= Sinai: The Arab-Israeli Wars =

1973 Middle East board wargame

Sinai: The Arab-Israeli Wars – '56, '67 and '73 is a board wargame published by Simulations Publications Inc. (SPI) in 1973 that simulates three conflicts in the Middle East: The 1956 Suez Crisis, the 1967 Six-Day War, and the just-completed 1973 Yom Kippur War. The staff of SPI had been developing a wargame simulating a hypothetical Middle East conflict when war broke out in October 1973. Using newspaper and television reports, SPI found that their envisioned simulation was not accurate, and quickly redeveloped the game, releasing it only weeks after a ceasefire had been signed. The game proved very popular, and remained a best-seller for SPI during the 1970s.

==Description==
Sinai is a two-player board wargame where one player controls Israeli forces and the other player controls Arab forces, which can include Egyptian, Jordanian, Syrian, and Russian units. The game provides three historical scenarios:
- 1956: Suez Crisis
- 1967: Six-Day War
- 1973: Yom Kippur War
In addition, the game includes a hypothetical conflict in the mid-1970s, and several "what if?" scenarios for each of the three historical conflicts.

===Gameplay===
With only 225 counters and a 22" x 34" hex grid map scaled at 12 km (7.5 mi) per hex, Sinai is not complex and has been characterized as a game of "fast-moving simplicity." For the 1956 and 1967 scenarios, the game uses a traditional "I Go, You Go" alternating system of turns, where one player moves and attacks, followed by the other player. This simulates 12 hours of combat.

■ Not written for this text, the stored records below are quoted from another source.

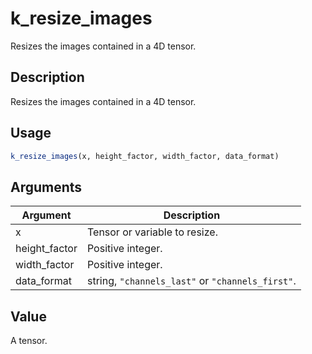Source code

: # k_resize_images


Resizes the images contained in a 4D tensor.




## Description

Resizes the images contained in a 4D tensor.





## Usage
```r
k_resize_images(x, height_factor, width_factor, data_format)
```




## Arguments


Argument      |Description
------------- |----------------
x | Tensor or variable to resize.
height_factor | Positive integer.
width_factor | Positive integer.
data_format | string, ``"channels_last"`` or ``"channels_first"``.





## Value

A tensor.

In the 1973 and hypothetical mid-1970s scenarios, each game turn includes two movement phases and two attack phases for each player, and each game turn represents 24 hours of the battle.

The rules for the 1956 and 1967 games, characterized by Ian Chadwick as "straightforward", cover supply, overrun, Jordanian participation, Arab command control, trucks, airstrikes, and fortified settlements. Rules for surface to air missiles (SAMs), the Bar Lev line, Israeli garrisons, Egyptian reserves, and ceasefires, are added for the 1973 and mid-1970s games.

===Victory conditions===
In the 1956 and 1967 scenarios, the Israelis will defeat the Arabs quite handily, but must achieve a number of victory conditions in order to "win" the game.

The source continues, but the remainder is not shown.